También contradijo el modelo médico positivista, que atribuía los trastornos mentales solo a causas físicas observables. Freud propuso algo revolucionario: que muchas dolencias psíquicas tenían origen en la vida emocional reprimida, en conflictos internos no resueltos. Esta visión fue incómoda para muchos científicos de su época, que se resistían a aceptar lo simbólico y lo subjetivo como campos legítimos de estudio.
Además, su pensamiento se oponía abiertamente a la moral victoriana, que promovía el silencio y la represión en torno a lo sexual, lo traumático y lo irracional. Al mostrar que los deseos reprimidos —muchas veces sexuales o agresivos— podían generar sufrimiento psíquico, Freud desmontaba una de las grandes hipocresías de la sociedad: esa apariencia de virtud sostenida a base de negar lo humano más profundo.

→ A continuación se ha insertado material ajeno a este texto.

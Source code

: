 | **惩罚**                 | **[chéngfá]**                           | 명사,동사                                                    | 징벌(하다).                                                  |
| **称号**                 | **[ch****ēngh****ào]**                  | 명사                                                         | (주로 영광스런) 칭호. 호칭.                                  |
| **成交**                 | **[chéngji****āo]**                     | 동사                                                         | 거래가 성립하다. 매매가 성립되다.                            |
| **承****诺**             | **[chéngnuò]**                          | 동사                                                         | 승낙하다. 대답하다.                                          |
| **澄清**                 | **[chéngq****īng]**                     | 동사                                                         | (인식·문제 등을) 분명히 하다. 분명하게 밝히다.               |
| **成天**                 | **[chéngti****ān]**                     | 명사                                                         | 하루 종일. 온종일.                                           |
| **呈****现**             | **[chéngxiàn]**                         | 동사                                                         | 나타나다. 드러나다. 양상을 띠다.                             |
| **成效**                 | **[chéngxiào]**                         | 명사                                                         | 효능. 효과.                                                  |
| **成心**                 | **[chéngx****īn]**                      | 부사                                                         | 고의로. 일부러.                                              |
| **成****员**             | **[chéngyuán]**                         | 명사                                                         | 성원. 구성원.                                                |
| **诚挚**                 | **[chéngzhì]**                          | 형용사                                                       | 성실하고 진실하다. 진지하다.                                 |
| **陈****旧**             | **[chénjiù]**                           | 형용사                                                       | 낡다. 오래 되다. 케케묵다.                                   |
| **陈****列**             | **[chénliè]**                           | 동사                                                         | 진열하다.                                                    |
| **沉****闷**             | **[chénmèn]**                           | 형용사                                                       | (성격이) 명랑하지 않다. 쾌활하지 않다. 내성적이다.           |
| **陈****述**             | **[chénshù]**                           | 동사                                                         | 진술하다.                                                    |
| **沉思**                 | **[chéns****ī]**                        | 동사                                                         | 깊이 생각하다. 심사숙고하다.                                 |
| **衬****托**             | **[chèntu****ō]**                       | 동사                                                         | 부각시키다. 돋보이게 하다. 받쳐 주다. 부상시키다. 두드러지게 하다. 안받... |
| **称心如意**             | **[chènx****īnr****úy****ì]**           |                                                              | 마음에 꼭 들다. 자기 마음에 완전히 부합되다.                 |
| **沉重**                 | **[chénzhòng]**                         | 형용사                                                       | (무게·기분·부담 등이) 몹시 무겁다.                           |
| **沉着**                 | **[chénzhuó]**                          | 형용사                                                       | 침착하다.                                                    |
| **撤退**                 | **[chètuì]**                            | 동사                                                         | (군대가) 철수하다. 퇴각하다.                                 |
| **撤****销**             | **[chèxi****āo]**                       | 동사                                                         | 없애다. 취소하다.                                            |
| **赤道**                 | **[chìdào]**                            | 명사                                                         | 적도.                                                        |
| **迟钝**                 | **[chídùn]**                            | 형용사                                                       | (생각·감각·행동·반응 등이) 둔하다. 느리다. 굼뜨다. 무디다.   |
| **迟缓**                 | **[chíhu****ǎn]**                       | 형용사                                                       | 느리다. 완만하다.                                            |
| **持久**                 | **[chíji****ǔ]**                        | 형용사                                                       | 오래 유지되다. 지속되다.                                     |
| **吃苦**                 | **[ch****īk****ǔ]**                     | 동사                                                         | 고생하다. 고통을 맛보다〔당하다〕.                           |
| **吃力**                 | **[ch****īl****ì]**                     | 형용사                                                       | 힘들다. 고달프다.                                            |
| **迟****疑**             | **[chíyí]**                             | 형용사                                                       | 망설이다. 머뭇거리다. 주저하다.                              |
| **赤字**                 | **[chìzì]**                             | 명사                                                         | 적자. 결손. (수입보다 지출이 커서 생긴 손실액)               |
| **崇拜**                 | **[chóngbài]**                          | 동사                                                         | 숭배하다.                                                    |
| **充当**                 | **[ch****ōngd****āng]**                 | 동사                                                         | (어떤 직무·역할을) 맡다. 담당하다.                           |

Incluso chocó con pensadores religiosos o idealistas, que creían que el alma humana era guiada por principios nobles y elevados. Freud sostenía, por el contrario, que nuestras motivaciones más intensas no siempre eran sublimes: muchas veces eran infantiles, instintivas o contrarias a las normas morales. Al hacerlo, obligó a toda una época a enfrentarse a su propia sombra.
El tejón que nunca se quejaba
En el corazón del bosque, vivían un ciervo y un tejón. El ciervo era directo: cuando algo le molestaba, lo hablaba. No siempre caía bien, pero dormía tranquilo. El tejón, en cambio, se guardaba todo. Jamás se quejaba, nunca discutía, y a todo decía: “No pasa nada”.

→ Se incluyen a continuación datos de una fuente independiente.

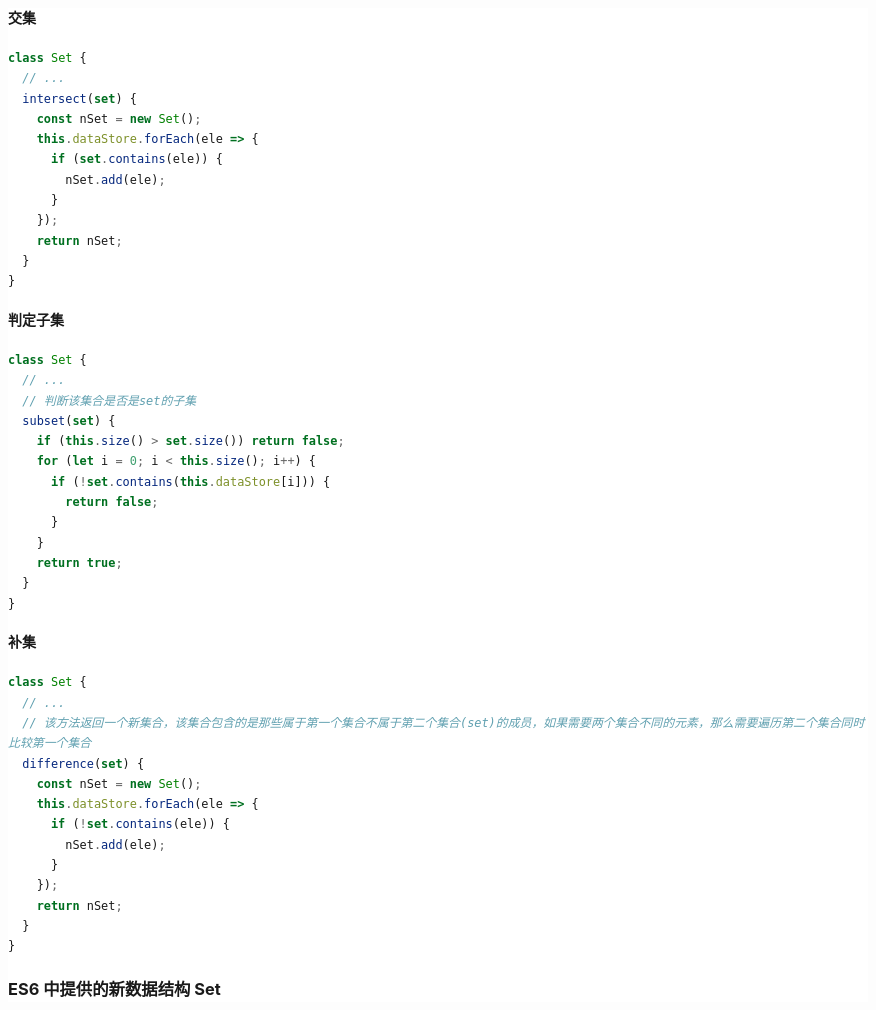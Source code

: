 #### 交集

```js js
class Set {
  // ...
  intersect(set) {
    const nSet = new Set();
    this.dataStore.forEach(ele => {
      if (set.contains(ele)) {
        nSet.add(ele);
      }
    });
    return nSet;
  }
}
```

#### 判定子集

```js js
class Set {
  // ...
  // 判断该集合是否是set的子集
  subset(set) {
    if (this.size() > set.size()) return false;
    for (let i = 0; i < this.size(); i++) {
      if (!set.contains(this.dataStore[i])) {
        return false;
      }
    }
    return true;
  }
}
```

#### 补集

```js js
class Set {
  // ...
  // 该方法返回一个新集合，该集合包含的是那些属于第一个集合不属于第二个集合(set)的成员，如果需要两个集合不同的元素，那么需要遍历第二个集合同时比较第一个集合
  difference(set) {
    const nSet = new Set();
    this.dataStore.forEach(ele => {
      if (!set.contains(ele)) {
        nSet.add(ele);
      }
    });
    return nSet;
  }
}
```

### ES6 中提供的新数据结构 Set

Durante meses, el tejón soportó que pisaran su madriguera, que tomaran su comida sin pedirla, que interrumpieran su descanso. “No vale la pena hacer un drama”, repetía.
Un día, un simple gorrión se posó sobre su lomo por accidente. El tejón, sin pensarlo, rugió con una furia desproporcionada. Lanzó zarpazos, tumbó ramas, ahuyentó a todos los que estaban cerca.
El bosque enmudeció.
Días después, nadie se acercaba al tejón. Lo llamaban peligroso, inestable. El tejón, solo entre los árboles, comprendió entonces que no lo habían alejado sus emociones… sino el tiempo que pasó fingiendo no tenerlas.

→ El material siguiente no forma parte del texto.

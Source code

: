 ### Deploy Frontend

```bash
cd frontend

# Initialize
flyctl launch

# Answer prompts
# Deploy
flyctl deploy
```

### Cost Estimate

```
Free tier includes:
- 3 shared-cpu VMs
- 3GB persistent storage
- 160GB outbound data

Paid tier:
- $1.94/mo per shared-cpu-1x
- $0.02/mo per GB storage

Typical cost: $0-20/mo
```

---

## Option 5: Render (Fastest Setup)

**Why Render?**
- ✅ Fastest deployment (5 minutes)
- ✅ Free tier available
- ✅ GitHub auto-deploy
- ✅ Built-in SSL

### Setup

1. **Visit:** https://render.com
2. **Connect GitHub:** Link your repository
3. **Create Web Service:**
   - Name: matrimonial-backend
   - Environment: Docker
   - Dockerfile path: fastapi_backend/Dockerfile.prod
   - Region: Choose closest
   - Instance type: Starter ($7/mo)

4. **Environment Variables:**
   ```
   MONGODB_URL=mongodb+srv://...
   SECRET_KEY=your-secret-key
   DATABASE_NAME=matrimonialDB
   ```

Lo que no se dice no desaparece. Se acumula... hasta que estalla por lo más mínimo. Y para entonces, ya es tarde.
¿Estás dejando dentro de ti emociones que sabes que necesitan ser liberadas? ¿Qué parte de tu vida se vería diferente si pudieras expresar lo que sientes sin miedo? ¿Qué precio estás pagando por mantener dentro aquello que te duele en silencio?